The insurer issued a claims-made policy to a health care clinic and the physicians who worked there. An insured physician misdiagnosed a patient's myocardial infarction (MI), resulting in a delay of proper treatment and permanent heart damage. The physician reported the misdiagnosis to the clinical director responsible for reporting all medical incidents and claims to the clinic's insurer. A few days before the policy was set to expire, the clinical director compiled a list of approximately 100 incidents that occurred under the care of the clinic's physicians during the claim period and sent it to the insurer. The list included for each incident the doctor's name, the patient's name, the date of the incident and the nature of the allegation. For the incident at issue, the report described the allegation as "Missed acute MI."
The insurer responded that the information provided was insufficient to preserve coverage for future claims arising out of any incident on the list and requested a narrative description of each incident and the reason it might give rise to a claim. The clinical director replied that he believed the information provided satisfied the notice requirement and stated that the reason the incidents listed might develop into claims is that each was either "a misdiagnosis or a bad outcome." He also offered to provide more detailed information, though he said it would be impossible to do so before the policy period ended. Thereafter, the injured patient sued the clinic and the physician and settled for the policy limits. She then filed an equitable garnishment action against the insurer seeking to satisfy the judgment. The insurer denied that there was coverage under the policy because it had not received timely notice of a potential claim. The trial court granted summary judgment for the patient, and the insurer appealed.
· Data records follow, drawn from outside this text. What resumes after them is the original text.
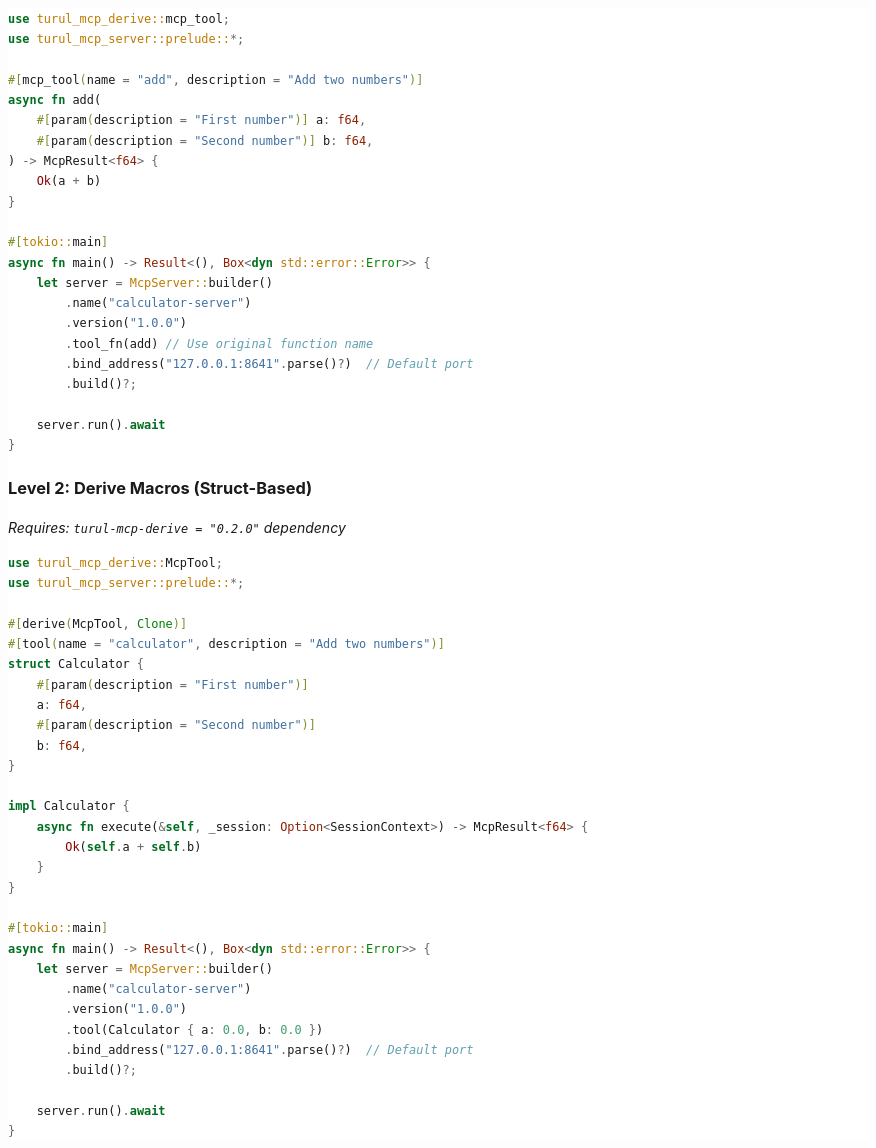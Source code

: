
 ```rust
use turul_mcp_derive::mcp_tool;
use turul_mcp_server::prelude::*;

#[mcp_tool(name = "add", description = "Add two numbers")]
async fn add(
    #[param(description = "First number")] a: f64,
    #[param(description = "Second number")] b: f64,
) -> McpResult<f64> {
    Ok(a + b)
}

#[tokio::main]
async fn main() -> Result<(), Box<dyn std::error::Error>> {
    let server = McpServer::builder()
        .name("calculator-server")
        .version("1.0.0")
        .tool_fn(add) // Use original function name
        .bind_address("127.0.0.1:8641".parse()?)  // Default port
        .build()?;

    server.run().await
}
```

### Level 2: Derive Macros (Struct-Based)
*Requires: `turul-mcp-derive = "0.2.0"` dependency*

```rust
use turul_mcp_derive::McpTool;
use turul_mcp_server::prelude::*;

#[derive(McpTool, Clone)]
#[tool(name = "calculator", description = "Add two numbers")]
struct Calculator {
    #[param(description = "First number")]
    a: f64,
    #[param(description = "Second number")]
    b: f64,
}

impl Calculator {
    async fn execute(&self, _session: Option<SessionContext>) -> McpResult<f64> {
        Ok(self.a + self.b)
    }
}

#[tokio::main]
async fn main() -> Result<(), Box<dyn std::error::Error>> {
    let server = McpServer::builder()
        .name("calculator-server")
        .version("1.0.0")
        .tool(Calculator { a: 0.0, b: 0.0 })
        .bind_address("127.0.0.1:8641".parse()?)  // Default port
        .build()?;

    server.run().await
}
```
The Court of Appeals affirmed, noting that, although there was little law on what constituted adequate notice of a potential claim, the clinical director's email informing the insurer that a physician had misdiagnosed an acute MI provided adequate notice during the policy period of facts reasonably expected to give rise to a claim. The court opined that the purpose of requiring notice under a claims-made policy is to afford the insurer an opportunity to investigate. The court cited with approval an Eleventh Circuit opinion, which held that "[n]o matter what the form of notice of loss may be, if it operates to bring the attention of the insurer to the loss or accident, sets forth the essential facts upon which liability of the insurer depends, and appears credible, it is sufficient." St. Paul Fire & Marine Ins. Co. v. Tinney, 920 F.2d 861, 863 (11th Cir. 1991). The court found that the specific mention of the "missed" diagnosis of acute MI put the insurance company on notice of the reasonable possibility of a future claim.